Weinstein has triumphed with "The Aviator" after a couple of stumbles with "The Shipping News," "Cold Mountain" and "All the Pretty Horses." How strange would it be if Weinstein accepts an Academy Award for this film, with his tenure as the head of Miramax already finished?
There's only one more Oscar-buzz film to see, Clint Eastwood's "Million Dollar Baby."
Otherwise, it seems like we have five nominees from a slightly larger field, and a front-runner in "The Aviator" that combines the spirit of Scorsese's lamented classic "New York, New York" with the movie-making of "GoodFellas."
You can't ask for more than that. This is the movie everyone's waited for from DiCaprio. Watching him command a Southern accent, I almost thought he was copying Bill Clinton's cadences to get Hughes right.
Dan Rather's big announcement yesterday that he's leaving the "CBS Evening News" prompted some interesting observations from a longtime veteran of the show.
"They only want Diane Sawyer for the show now. It doesn't matter that she's a woman; [CBS News President] Andrew Heyward would give her a blank check," my source said. "Only ABC would fight tooth and nail to keep her on 'Good Morning America.'"
Sawyer gave up her duties on ABC's "Prime Time Live" last year, and now the show is said to be flailing and failing.
Former Canadian VJ John Roberts won't be too thrilled to hear he could be passed over for the Rather spot. He considered himself the heir apparent.
"Oh really?" my source said. "Roger Mudd thought the same thing when [Walter] Cronkite left"
If you're in New York or Los Angeles this weekend, catch the phenomenally moving new documentary "Paper Clips," about a Tennessee school's project to understand the gravitas of the Holocaust.
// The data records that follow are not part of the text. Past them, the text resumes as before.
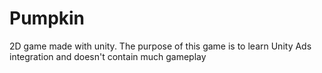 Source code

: # Pumpkin
 2D game made with unity. The purpose of this game is to learn Unity Ads integration and doesn't contain much gameplay
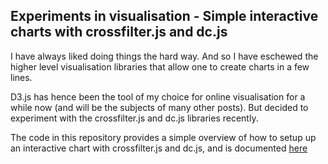 ## Experiments in visualisation - Simple interactive charts with crossfilter.js and dc.js ## 

I have always liked doing things the hard way. And so I have eschewed the higher level visualisation libraries that allow one to create charts in a few lines.

D3.js has hence been the tool of my choice for online visualisation for a while now (and will be the subjects of many other posts). But decided to experiment with the crossfilter.js and dc.js libraries recently.

The code in this repository provides a simple overview of how to setup up an interactive chart with crossfilter.js and dc.js, and is documented [here](https://medium.com/@mythoughtsarewandering/experiments-in-visualisation-simple-interactive-charts-with-crossfilter-js-and-dc-js-5195f5eeeb15)
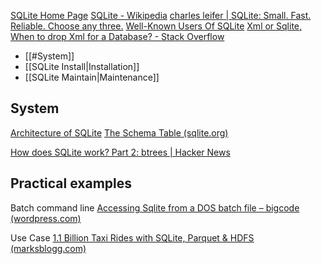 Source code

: [SQLite Home Page](https://www.sqlite.org/index.html)
[SQLite - Wikipedia](https://en.wikipedia.org/wiki/SQLite)
[charles leifer | SQLite: Small. Fast. Reliable. Choose any three.](https://charlesleifer.com/blog/sqlite-small-fast-reliable-choose-any-three-/)
[Well-Known Users Of SQLite](https://www.sqlite.org/famous.html)
[Xml or Sqlite, When to drop Xml for a Database? - Stack Overflow](https://stackoverflow.com/questions/77726/xml-or-sqlite-when-to-drop-xml-for-a-database)

- [[#System]]
- [[SQLite Install|Installation]]
- [[SQLite Maintain|Maintenance]]


## System

[Architecture of SQLite](https://sqlite.org/arch.html)
[The Schema Table (sqlite.org)](https://www.sqlite.org/schematab.html)

[How does SQLite work? Part 2: btrees | Hacker News](https://news.ycombinator.com/item?id=23668133)


## Practical examples

Batch command line
[Accessing Sqlite from a DOS batch file – bigcode (wordpress.com)](https://bigcode.wordpress.com/2010/12/12/accessing-sqlite-from-a-dos-batch-file/)



Use Case
[1.1 Billion Taxi Rides with SQLite, Parquet & HDFS (marksblogg.com)](https://tech.marksblogg.com/billion-nyc-taxi-rides-sqlite-parquet-hdfs.html)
It's the most inspirational film of the holiday season and one that every schoolchild should see.
James Toback, director of "When Will I Be Loved," "Fingers" and "Black and White," celebrated his birthday uptown at Elaine's last night, while downtown, at the Cutting Room, emissaries from Sony Music, Blue Note Records, Atlantic Records and Artemis all piled in to hear new singing sensation Jessica Domain of Detroit.
Rock legends Bebe Buell — wearing all-Isaac Mizrahi and looking like a million bucks — and John Lennon's ex-girlfriend May Pang were in attendance.